Records for the task:

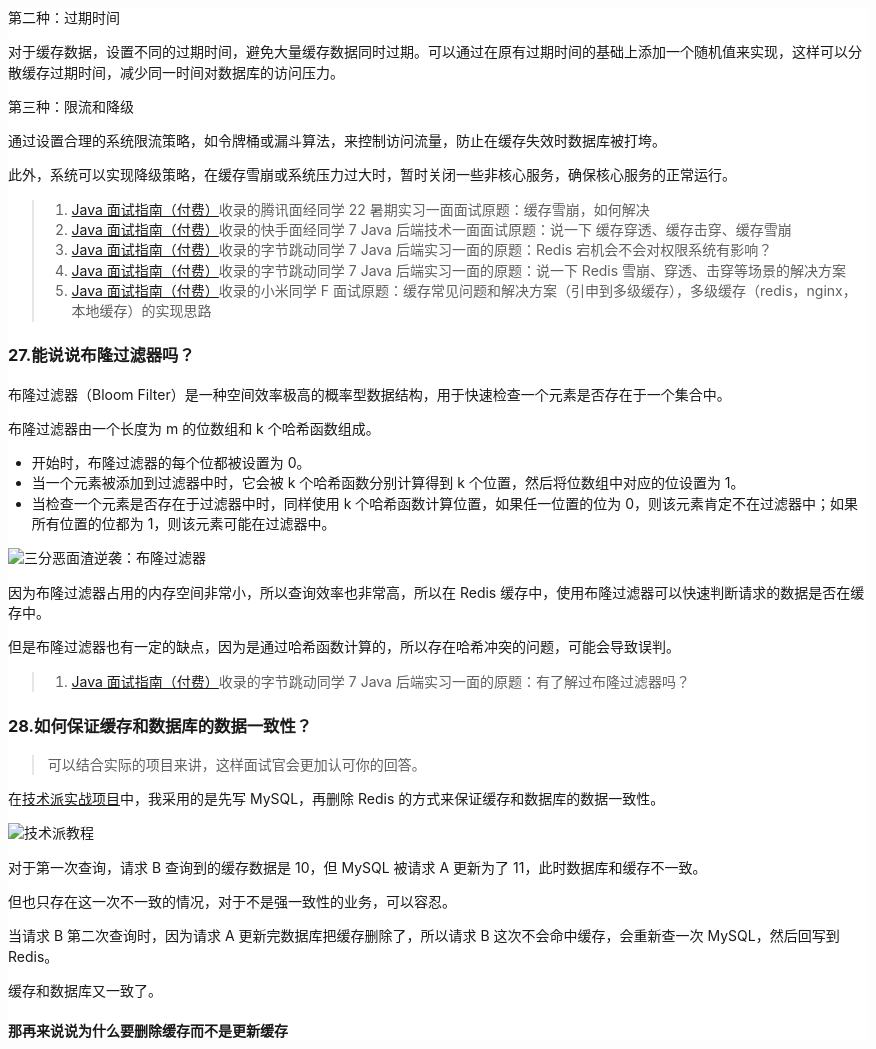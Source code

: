 第二种：过期时间

对于缓存数据，设置不同的过期时间，避免大量缓存数据同时过期。可以通过在原有过期时间的基础上添加一个随机值来实现，这样可以分散缓存过期时间，减少同一时间对数据库的访问压力。

第三种：限流和降级

通过设置合理的系统限流策略，如令牌桶或漏斗算法，来控制访问流量，防止在缓存失效时数据库被打垮。

此外，系统可以实现降级策略，在缓存雪崩或系统压力过大时，暂时关闭一些非核心服务，确保核心服务的正常运行。

> 1. [Java 面试指南（付费）](https://javabetter.cn/zhishixingqiu/mianshi.html)收录的腾讯面经同学 22 暑期实习一面面试原题：缓存雪崩，如何解决
> 2. [Java 面试指南（付费）](https://javabetter.cn/zhishixingqiu/mianshi.html)收录的快手面经同学 7 Java 后端技术一面面试原题：说一下 缓存穿透、缓存击穿、缓存雪崩
> 3. [Java 面试指南（付费）](https://javabetter.cn/zhishixingqiu/mianshi.html)收录的字节跳动同学 7 Java 后端实习一面的原题：Redis 宕机会不会对权限系统有影响？
> 4. [Java 面试指南（付费）](https://javabetter.cn/zhishixingqiu/mianshi.html)收录的字节跳动同学 7 Java 后端实习一面的原题：说一下 Redis 雪崩、穿透、击穿等场景的解决方案
> 5. [Java 面试指南（付费）](https://javabetter.cn/zhishixingqiu/mianshi.html)收录的小米同学 F 面试原题：缓存常见问题和解决方案（引申到多级缓存），多级缓存（redis，nginx，本地缓存）的实现思路

### 27.能说说布隆过滤器吗？

布隆过滤器（Bloom Filter）是一种空间效率极高的概率型数据结构，用于快速检查一个元素是否存在于一个集合中。

布隆过滤器由一个长度为 m 的位数组和 k 个哈希函数组成。

- 开始时，布隆过滤器的每个位都被设置为 0。
- 当一个元素被添加到过滤器中时，它会被 k 个哈希函数分别计算得到 k 个位置，然后将位数组中对应的位设置为 1。
- 当检查一个元素是否存在于过滤器中时，同样使用 k 个哈希函数计算位置，如果任一位置的位为 0，则该元素肯定不在过滤器中；如果所有位置的位都为 1，则该元素可能在过滤器中。

![三分恶面渣逆袭：布隆过滤器](https://cdn.tobebetterjavaer.com/tobebetterjavaer/images/sidebar/sanfene/redis-d0b8d85c-85dc-4843-b4be-d5d48338a44e.png)

因为布隆过滤器占用的内存空间非常小，所以查询效率也非常高，所以在 Redis 缓存中，使用布隆过滤器可以快速判断请求的数据是否在缓存中。

但是布隆过滤器也有一定的缺点，因为是通过哈希函数计算的，所以存在哈希冲突的问题，可能会导致误判。

> 1. [Java 面试指南（付费）](https://javabetter.cn/zhishixingqiu/mianshi.html)收录的字节跳动同学 7 Java 后端实习一面的原题：有了解过布隆过滤器吗？

### 28.如何保证缓存和数据库的数据⼀致性？

> 可以结合实际的项目来讲，这样面试官会更加认可你的回答。

在[技术派实战项目](https://javabetter.cn/zhishixingqiu/paicoding.html)中，我采用的是先写 MySQL，再删除 Redis 的方式来保证缓存和数据库的数据一致性。

![技术派教程](https://cdn.tobebetterjavaer.com/stutymore/redis-20240325221330.png)

对于第一次查询，请求 B 查询到的缓存数据是 10，但 MySQL 被请求 A 更新为了 11，此时数据库和缓存不一致。

但也只存在这一次不一致的情况，对于不是强一致性的业务，可以容忍。

当请求 B 第二次查询时，因为请求 A 更新完数据库把缓存删除了，所以请求 B 这次不会命中缓存，会重新查一次 MySQL，然后回写到 Redis。

缓存和数据库又一致了。

#### 那再来说说为什么要删除缓存而不是更新缓存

About this exercise:
Starting at the line that holds "当请求 B 第二次查询时，因为请求", set down each line exactly through the last line of the records above, and no others.

Solution to this exercise:
当请求 B 第二次查询时，因为请求 A 更新完数据库把缓存删除了，所以请求 B 这次不会命中缓存，会重新查一次 MySQL，然后回写到 Redis。

缓存和数据库又一致了。

#### 那再来说说为什么要删除缓存而不是更新缓存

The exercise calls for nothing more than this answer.